* _The data_:
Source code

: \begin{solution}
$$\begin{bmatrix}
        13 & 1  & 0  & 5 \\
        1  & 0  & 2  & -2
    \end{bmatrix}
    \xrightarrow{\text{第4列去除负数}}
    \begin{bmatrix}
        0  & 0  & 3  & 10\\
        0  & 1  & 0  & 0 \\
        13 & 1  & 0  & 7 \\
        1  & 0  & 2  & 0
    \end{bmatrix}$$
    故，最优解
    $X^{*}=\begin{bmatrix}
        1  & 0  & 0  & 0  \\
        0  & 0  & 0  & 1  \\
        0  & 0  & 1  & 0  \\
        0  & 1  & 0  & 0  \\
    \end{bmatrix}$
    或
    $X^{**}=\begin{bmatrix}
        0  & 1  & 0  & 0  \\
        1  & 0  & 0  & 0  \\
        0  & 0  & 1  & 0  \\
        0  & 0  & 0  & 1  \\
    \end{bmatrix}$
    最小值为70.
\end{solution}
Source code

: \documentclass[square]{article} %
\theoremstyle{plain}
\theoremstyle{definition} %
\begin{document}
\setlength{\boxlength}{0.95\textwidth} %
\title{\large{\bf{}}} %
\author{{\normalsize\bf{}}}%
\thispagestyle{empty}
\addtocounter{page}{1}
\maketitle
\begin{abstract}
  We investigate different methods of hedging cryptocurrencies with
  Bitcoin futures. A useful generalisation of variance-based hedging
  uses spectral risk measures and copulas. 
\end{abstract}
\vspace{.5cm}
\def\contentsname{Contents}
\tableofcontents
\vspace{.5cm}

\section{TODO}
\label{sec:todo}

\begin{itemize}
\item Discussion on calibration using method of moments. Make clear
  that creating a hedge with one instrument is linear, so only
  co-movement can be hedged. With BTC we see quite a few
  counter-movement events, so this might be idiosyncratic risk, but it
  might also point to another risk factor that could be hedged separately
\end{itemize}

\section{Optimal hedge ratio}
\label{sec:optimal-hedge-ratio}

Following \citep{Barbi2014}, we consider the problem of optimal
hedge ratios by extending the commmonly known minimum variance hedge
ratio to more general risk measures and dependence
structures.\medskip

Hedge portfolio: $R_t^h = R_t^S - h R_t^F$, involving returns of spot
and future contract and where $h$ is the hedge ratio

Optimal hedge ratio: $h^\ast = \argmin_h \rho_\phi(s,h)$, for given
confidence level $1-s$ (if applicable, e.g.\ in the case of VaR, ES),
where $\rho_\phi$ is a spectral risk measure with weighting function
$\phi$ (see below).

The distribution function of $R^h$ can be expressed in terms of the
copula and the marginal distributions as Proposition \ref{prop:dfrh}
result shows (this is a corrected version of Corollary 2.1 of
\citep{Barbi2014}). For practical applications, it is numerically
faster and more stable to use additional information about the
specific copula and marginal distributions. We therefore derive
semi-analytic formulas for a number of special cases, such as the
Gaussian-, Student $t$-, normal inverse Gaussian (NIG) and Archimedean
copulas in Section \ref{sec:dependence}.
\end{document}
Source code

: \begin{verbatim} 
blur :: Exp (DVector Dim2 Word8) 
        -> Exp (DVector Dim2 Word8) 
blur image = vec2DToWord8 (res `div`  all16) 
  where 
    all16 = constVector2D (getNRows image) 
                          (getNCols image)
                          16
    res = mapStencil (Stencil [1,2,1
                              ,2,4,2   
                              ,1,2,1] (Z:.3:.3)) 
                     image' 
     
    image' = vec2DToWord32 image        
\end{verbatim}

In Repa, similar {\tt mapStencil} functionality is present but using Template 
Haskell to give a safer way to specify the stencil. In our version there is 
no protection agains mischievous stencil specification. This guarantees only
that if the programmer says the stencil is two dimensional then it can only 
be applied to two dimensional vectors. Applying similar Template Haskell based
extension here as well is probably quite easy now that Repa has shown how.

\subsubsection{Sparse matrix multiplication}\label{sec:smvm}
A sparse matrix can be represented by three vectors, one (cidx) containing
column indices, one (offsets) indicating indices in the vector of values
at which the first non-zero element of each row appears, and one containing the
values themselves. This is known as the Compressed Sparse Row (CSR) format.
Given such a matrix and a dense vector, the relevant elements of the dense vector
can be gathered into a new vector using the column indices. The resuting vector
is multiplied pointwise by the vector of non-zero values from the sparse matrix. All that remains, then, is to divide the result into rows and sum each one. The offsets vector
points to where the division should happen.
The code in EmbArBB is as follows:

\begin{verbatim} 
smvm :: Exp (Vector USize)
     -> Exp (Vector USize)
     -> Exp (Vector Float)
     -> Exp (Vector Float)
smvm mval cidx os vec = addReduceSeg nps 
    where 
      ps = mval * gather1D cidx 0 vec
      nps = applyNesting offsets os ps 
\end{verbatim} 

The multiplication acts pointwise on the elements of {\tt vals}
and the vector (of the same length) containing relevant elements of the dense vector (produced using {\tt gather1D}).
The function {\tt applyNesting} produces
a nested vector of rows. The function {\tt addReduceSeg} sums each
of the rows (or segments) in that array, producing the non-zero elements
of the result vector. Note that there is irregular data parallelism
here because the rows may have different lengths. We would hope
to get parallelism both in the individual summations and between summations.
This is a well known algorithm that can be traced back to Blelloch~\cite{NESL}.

* _Instructions for the task_: Scan the material for "each" and copy the lines that hold it.

* _Answer for this exercise_:
at which the first non-zero element of each row appears, and one containing the
is multiplied pointwise by the vector of non-zero values from the sparse matrix. All that remains, then, is to divide the result into rows and sum each one. The offsets vector
a nested vector of rows. The function {\tt addReduceSeg} sums each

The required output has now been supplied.